Au ralenti et avec ''I Feel Good'' en fond musical, ou quelque chose de plus tordu encore peut-être ...
L'avoinée était mieux documentée au chapitre 5, je le prenais pour un ballon de foot en pleine finale de coupe du monde! Et, entre autres réjouissances, un rétroviseur lui découpait l'oreille!
Nous resterons dans le cinoche au prochain épisode et c'est Sam Peckinpah en personne qui filmera!
Yo.
Je suis assez d'accord avec Audrey et même si je comprends ton parti pris, le flash forward plus détaillé que la scène en elle-même c'est un peu déroutant.
Je regrette surtout de ne pas avoir plus de ta relation avec ta fille. Je comprends comme tu le dis, le fait de te focaliser sur une histoire et ne pas te perdre. Mais j'ai un petit regret, comme un acte manqué.
Mais c'est bien, je ne dis pas le contraire. Soyons clair. Ça commence à faire une oeuvre!
Hello Jonathan,
C'est justement parce que j'avais détaillé la scène dans le flashforward que je ne me suis pas attardé, ici. En plus, je désirais installer une sorte de distance, comme si le narrateur se mettait en retrait de son crime...
Les relations avec ma fille (enfin, celle du narrateur) sont davantage mises en avant dans les premiers chapitres.
Je n'avais pas cinquante choix: soit j'entrais de plein pied dans ces trente années, au risque d'égarer le lecteur (et pour raconter quoi, je ne savais trop), soit je résumais au maximum pour revenir au sujet principal - et c'est cette dernière que j'ai choisi. Peut-être que ça sera plus cohérent pour toi, quand tu auras lu la suite...

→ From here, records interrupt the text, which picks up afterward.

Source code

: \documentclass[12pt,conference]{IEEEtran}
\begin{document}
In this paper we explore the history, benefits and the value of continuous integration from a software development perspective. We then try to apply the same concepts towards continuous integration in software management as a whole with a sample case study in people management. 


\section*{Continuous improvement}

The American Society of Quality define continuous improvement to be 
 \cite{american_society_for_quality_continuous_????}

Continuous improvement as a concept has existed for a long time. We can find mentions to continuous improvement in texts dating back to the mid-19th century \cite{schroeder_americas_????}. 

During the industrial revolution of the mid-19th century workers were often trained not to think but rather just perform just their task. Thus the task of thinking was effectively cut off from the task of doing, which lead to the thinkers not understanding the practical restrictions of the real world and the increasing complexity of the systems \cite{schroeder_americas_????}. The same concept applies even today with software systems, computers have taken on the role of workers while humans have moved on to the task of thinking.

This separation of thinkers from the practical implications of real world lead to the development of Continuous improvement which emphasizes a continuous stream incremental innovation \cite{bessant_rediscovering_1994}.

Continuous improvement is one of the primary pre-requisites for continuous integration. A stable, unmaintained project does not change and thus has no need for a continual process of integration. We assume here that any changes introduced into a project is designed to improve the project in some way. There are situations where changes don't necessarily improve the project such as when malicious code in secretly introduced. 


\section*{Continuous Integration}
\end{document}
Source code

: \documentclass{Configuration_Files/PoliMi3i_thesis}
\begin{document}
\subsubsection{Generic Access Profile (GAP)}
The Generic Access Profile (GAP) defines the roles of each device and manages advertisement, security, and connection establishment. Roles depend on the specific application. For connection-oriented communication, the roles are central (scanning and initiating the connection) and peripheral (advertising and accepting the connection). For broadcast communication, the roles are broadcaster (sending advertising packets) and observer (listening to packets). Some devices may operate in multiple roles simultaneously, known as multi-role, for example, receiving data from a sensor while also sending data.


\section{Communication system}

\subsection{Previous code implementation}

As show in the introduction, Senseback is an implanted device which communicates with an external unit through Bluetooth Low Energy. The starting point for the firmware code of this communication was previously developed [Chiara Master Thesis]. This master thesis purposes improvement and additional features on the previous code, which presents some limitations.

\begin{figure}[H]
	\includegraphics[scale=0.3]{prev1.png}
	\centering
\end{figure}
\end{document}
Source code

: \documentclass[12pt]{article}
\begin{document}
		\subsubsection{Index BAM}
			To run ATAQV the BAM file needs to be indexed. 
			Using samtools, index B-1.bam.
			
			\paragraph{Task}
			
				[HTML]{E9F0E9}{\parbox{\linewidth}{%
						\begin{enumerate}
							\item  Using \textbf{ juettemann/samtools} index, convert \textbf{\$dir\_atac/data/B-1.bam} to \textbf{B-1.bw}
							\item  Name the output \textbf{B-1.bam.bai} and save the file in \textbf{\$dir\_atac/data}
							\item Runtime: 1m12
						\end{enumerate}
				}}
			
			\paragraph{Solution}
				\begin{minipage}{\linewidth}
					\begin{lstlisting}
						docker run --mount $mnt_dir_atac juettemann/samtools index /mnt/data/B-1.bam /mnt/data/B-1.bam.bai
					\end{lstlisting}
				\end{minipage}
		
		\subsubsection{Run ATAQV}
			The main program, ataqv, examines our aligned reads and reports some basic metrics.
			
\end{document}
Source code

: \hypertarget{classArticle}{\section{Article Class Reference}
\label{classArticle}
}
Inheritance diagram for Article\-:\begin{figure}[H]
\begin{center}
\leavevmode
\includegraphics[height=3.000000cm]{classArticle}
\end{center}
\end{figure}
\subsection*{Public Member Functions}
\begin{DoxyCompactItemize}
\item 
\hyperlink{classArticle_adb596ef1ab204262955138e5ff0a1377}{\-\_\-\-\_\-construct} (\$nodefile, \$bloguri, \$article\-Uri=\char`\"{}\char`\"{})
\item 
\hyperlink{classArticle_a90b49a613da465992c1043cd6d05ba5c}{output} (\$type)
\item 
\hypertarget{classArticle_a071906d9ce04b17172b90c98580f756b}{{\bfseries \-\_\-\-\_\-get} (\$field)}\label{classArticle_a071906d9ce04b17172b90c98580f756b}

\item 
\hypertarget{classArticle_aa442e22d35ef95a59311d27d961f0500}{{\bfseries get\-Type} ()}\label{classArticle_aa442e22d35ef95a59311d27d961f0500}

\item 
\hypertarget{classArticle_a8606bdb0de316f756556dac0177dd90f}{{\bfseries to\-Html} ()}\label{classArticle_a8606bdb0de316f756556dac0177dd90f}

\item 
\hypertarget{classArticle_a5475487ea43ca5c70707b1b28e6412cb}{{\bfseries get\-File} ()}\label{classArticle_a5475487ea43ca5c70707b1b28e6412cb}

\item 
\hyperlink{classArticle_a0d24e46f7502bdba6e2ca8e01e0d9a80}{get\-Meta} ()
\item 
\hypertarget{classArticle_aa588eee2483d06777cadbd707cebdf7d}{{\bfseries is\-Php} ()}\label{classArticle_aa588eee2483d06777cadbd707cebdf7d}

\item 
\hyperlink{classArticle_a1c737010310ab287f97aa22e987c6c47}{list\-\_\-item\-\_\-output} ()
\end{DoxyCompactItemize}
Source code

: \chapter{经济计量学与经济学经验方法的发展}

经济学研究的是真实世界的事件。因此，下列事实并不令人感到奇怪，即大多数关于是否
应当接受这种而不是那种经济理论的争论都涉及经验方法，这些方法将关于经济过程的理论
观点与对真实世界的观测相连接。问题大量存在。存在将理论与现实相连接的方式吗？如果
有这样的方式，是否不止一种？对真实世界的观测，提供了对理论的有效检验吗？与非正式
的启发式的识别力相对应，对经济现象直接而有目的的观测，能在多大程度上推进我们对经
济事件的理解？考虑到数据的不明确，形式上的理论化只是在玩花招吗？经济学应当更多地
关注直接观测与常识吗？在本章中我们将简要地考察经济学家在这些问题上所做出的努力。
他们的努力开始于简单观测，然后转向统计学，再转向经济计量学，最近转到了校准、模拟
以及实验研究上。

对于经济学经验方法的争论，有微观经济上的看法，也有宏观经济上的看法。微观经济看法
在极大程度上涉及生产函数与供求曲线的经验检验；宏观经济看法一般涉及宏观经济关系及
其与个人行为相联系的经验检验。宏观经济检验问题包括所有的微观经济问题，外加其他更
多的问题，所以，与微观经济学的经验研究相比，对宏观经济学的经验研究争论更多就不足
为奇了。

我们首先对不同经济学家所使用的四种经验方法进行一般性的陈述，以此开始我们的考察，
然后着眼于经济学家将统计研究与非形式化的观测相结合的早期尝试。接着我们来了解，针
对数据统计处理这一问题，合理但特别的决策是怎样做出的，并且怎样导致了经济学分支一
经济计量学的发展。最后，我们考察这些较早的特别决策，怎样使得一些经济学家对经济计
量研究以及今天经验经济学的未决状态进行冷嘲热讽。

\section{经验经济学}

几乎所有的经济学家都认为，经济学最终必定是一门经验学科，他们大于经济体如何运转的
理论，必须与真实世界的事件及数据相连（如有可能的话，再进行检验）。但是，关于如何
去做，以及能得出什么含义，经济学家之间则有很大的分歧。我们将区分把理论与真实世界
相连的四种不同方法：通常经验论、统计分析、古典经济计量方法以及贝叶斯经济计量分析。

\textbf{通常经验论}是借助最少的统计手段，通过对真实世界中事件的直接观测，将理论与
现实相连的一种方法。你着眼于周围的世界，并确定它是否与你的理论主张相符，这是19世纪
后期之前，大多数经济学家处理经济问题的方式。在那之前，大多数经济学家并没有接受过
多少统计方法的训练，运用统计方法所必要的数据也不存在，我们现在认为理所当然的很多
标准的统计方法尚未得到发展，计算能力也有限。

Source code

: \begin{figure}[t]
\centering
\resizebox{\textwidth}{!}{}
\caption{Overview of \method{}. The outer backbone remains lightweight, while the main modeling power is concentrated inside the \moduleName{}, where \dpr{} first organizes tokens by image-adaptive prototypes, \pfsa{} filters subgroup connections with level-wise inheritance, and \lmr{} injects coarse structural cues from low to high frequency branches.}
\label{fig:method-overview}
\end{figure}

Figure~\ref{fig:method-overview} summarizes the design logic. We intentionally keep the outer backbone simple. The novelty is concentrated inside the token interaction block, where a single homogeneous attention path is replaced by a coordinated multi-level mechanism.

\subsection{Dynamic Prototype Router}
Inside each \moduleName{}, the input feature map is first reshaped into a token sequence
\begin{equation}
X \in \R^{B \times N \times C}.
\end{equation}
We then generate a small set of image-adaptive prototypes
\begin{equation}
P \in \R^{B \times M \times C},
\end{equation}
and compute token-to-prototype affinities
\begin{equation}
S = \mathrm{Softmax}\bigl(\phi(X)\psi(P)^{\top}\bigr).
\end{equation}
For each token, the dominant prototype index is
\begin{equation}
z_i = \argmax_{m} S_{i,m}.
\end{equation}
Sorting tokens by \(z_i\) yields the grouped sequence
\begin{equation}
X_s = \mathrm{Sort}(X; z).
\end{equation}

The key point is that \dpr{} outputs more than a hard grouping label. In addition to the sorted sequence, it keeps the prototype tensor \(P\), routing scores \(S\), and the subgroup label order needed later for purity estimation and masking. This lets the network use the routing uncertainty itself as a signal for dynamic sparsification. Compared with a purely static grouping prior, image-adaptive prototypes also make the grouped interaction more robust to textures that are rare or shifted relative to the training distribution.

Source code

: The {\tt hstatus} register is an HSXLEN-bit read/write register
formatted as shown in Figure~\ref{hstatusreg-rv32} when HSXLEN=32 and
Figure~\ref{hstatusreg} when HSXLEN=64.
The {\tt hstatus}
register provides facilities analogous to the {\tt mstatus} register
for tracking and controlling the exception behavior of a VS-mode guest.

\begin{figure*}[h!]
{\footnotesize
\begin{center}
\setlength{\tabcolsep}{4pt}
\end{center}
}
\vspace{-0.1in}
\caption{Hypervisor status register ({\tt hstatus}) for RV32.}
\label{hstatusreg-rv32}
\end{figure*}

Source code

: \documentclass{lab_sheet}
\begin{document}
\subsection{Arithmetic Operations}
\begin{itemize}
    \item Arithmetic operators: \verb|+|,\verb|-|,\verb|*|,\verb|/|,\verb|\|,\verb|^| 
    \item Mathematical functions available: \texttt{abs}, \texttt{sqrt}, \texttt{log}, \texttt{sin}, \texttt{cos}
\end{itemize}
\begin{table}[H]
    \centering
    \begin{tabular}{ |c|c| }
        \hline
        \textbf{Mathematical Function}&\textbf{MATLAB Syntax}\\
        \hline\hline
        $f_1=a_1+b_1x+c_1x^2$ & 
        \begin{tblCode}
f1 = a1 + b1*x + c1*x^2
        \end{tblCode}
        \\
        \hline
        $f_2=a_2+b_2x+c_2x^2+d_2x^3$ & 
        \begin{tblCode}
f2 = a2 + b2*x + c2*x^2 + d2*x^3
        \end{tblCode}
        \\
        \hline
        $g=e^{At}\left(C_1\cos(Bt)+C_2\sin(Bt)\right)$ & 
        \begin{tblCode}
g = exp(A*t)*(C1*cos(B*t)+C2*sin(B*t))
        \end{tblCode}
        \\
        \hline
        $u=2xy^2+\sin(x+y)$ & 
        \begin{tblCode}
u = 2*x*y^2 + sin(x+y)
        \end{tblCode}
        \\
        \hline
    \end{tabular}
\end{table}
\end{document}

Il me semble que tu oublies un peu la vision du lecteur. Il n’est pas une machine et il a besoin de comprendre où tu l’emmènes pour savoir s’il veut te suivre et il n’a pas forcément à chercher ce que toi tu as dans la tête. Si on reprend les derniers évènements après le drame, on a une évaporation d’un groupe qui ne se parle plus du jour au lendemain. Puis une dépression du héros pendant deux qui lui fait perdre tout goût à la musique. Puis, on a un saut de puce temporelle où on le retrouve amoureux à nouveau. Puis pendant 2 chapitres, tu débats du CD.
Et là, nouveau saut de puce, on apprend dans le même chapitre qu’il est marié et a eu un enfant et dans le même temps qu’il a cogné le Monstre et qu’il est attendu par la Police (Pour ma part, il y a longtemps que j’ai oublié le chapitre 5 donc j’ai besoin que ce chapitre me rafraichisse la mémoire).
Tout ça fait qu’on ne peut plus suivre ton histoire depuis plusieurs chapitres sans vraiment se plonger dedans. On n’a jamais un point d’accroche stable. Et quand on en a un ou quand on aimerait en avoir un, paf, tu accélères en nous laissant avec notre frustration. Demande-toi ce qui intéresse le lecteur. Je pense que si on lit un jour ton roman pour de vrai, c’est qu’on s’intéresse à ton personnage. Le fait que tu refuses de t’attarder sur le comment il refait sa vie (et retrouver goût à la musique) est dommage, parce que je pense qu’on en a besoin pour s’intéresser à ton personnage. Visiblement, ce n’est plus le même homme que lorsqu’on l’a quitté après le concert du drame. Toi tu le sais certainement parfaitement puisque tu es capable de nous le laisser entrevoir, mais le lecteur a besoin d’une relation plus intime pour s’en faire une idée.
C’est toi l’auteur, tu as, en quelque sorte, tous les droits. Mais en accélérant de la sorte sur des scènes qui avait pour moi le pouvoir de recréer un lien avec le personnage tel qu’il est au moment présent, tu oublies ton lecteur. Moi, je ne comprends plus trop ton Jimmy. J’ai besoin de le revoir vivre pour savoir qui il est devenu surtout que tu brosses un portrait très différent de celui qu’on connait.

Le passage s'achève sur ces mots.